- **AVAILABLE DATA**
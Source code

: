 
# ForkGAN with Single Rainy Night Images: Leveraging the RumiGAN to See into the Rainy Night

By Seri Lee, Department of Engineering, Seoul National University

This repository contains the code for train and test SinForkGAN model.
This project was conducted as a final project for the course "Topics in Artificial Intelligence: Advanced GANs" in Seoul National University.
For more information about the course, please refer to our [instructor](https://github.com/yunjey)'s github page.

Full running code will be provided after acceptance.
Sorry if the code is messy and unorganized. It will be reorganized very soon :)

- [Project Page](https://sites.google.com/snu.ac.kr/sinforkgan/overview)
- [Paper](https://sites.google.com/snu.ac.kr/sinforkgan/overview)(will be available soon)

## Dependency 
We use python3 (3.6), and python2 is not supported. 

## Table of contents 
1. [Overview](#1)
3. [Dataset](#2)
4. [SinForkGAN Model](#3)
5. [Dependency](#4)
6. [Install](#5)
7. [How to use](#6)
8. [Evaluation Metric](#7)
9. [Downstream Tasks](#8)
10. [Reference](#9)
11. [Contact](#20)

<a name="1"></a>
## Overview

--

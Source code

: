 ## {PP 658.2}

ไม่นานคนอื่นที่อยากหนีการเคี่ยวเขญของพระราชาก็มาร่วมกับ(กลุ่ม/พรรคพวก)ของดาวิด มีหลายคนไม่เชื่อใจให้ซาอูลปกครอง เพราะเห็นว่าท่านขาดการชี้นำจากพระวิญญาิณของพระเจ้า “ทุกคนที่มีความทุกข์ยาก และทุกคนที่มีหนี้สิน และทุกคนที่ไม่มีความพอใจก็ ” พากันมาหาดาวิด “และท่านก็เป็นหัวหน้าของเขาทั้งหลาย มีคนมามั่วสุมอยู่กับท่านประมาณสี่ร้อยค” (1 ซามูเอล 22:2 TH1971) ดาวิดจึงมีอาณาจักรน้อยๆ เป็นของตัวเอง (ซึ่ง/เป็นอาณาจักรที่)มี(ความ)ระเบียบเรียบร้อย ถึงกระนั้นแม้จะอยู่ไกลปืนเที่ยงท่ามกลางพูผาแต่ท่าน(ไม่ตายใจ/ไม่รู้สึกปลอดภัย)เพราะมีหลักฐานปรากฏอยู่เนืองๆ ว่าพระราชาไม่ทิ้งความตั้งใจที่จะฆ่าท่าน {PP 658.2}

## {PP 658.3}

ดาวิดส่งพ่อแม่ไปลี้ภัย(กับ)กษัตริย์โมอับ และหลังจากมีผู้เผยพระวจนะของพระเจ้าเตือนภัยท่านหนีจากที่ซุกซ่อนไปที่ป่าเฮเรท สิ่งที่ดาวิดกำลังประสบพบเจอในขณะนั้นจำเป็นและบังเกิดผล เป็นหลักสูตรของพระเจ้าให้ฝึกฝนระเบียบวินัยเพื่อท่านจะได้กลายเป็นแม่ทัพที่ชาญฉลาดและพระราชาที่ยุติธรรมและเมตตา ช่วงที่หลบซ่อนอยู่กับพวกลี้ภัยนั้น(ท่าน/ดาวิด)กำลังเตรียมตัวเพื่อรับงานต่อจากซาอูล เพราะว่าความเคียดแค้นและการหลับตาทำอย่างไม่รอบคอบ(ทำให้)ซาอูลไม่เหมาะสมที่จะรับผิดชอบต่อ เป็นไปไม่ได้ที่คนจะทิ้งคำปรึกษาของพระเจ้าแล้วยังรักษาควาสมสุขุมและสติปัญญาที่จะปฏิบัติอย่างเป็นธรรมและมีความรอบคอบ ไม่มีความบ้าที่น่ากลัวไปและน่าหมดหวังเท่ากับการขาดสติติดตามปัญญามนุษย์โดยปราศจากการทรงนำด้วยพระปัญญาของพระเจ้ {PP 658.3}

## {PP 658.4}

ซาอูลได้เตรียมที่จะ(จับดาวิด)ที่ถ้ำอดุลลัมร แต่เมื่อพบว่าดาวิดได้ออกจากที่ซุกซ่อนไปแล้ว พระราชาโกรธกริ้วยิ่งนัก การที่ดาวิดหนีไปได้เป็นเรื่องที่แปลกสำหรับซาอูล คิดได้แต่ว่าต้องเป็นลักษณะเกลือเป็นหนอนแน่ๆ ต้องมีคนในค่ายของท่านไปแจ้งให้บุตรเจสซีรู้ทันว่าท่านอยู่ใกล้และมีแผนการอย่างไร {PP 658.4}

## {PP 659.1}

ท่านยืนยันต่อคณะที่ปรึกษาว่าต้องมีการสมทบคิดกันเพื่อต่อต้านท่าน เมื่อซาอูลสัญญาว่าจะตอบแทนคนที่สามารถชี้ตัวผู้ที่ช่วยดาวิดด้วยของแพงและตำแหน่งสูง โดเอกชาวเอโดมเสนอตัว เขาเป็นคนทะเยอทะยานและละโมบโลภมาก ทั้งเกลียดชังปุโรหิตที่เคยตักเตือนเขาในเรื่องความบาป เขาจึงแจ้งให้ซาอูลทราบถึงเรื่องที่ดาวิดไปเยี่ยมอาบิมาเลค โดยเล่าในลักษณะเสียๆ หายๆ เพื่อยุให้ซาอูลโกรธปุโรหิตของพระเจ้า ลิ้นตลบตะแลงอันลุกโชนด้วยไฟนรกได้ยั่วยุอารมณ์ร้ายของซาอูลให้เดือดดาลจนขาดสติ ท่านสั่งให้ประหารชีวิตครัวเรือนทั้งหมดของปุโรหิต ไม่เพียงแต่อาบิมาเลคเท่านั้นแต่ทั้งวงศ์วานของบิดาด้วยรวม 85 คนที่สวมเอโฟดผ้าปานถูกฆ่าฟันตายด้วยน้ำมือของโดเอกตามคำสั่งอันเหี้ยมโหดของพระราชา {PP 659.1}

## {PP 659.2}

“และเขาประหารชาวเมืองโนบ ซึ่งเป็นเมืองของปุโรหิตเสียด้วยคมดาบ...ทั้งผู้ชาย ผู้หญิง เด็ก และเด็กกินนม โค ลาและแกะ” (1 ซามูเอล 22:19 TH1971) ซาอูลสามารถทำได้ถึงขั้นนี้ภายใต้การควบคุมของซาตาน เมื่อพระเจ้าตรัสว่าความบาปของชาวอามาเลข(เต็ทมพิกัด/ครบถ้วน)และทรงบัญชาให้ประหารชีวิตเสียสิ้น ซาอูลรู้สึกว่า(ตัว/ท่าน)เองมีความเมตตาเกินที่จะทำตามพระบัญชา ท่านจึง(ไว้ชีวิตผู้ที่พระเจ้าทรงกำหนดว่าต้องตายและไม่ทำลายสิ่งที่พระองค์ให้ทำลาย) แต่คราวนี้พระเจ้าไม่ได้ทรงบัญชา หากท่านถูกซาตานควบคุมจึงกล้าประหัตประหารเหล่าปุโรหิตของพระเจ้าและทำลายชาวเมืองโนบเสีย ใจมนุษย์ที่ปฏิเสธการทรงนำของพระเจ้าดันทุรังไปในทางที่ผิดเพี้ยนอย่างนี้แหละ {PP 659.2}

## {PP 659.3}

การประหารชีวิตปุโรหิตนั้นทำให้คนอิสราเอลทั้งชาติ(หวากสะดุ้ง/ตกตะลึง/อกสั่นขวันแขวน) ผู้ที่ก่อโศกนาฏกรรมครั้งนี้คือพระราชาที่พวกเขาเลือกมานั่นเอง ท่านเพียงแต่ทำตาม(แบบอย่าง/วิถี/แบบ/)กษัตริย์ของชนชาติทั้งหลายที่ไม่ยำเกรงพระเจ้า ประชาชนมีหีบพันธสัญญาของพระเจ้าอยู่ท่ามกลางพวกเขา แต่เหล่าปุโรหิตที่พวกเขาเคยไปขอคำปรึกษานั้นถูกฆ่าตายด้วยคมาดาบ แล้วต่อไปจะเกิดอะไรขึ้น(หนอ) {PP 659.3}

- **EXERCISE OBJECTIVE**
Find the word "soon" in the entries above, then copy each line that holds it.

- **RESULT**
Sorry if the code is messy and unorganized. It will be reorganized very soon :)
- [Paper](https://sites.google.com/snu.ac.kr/sinforkgan/overview)(will be available soon)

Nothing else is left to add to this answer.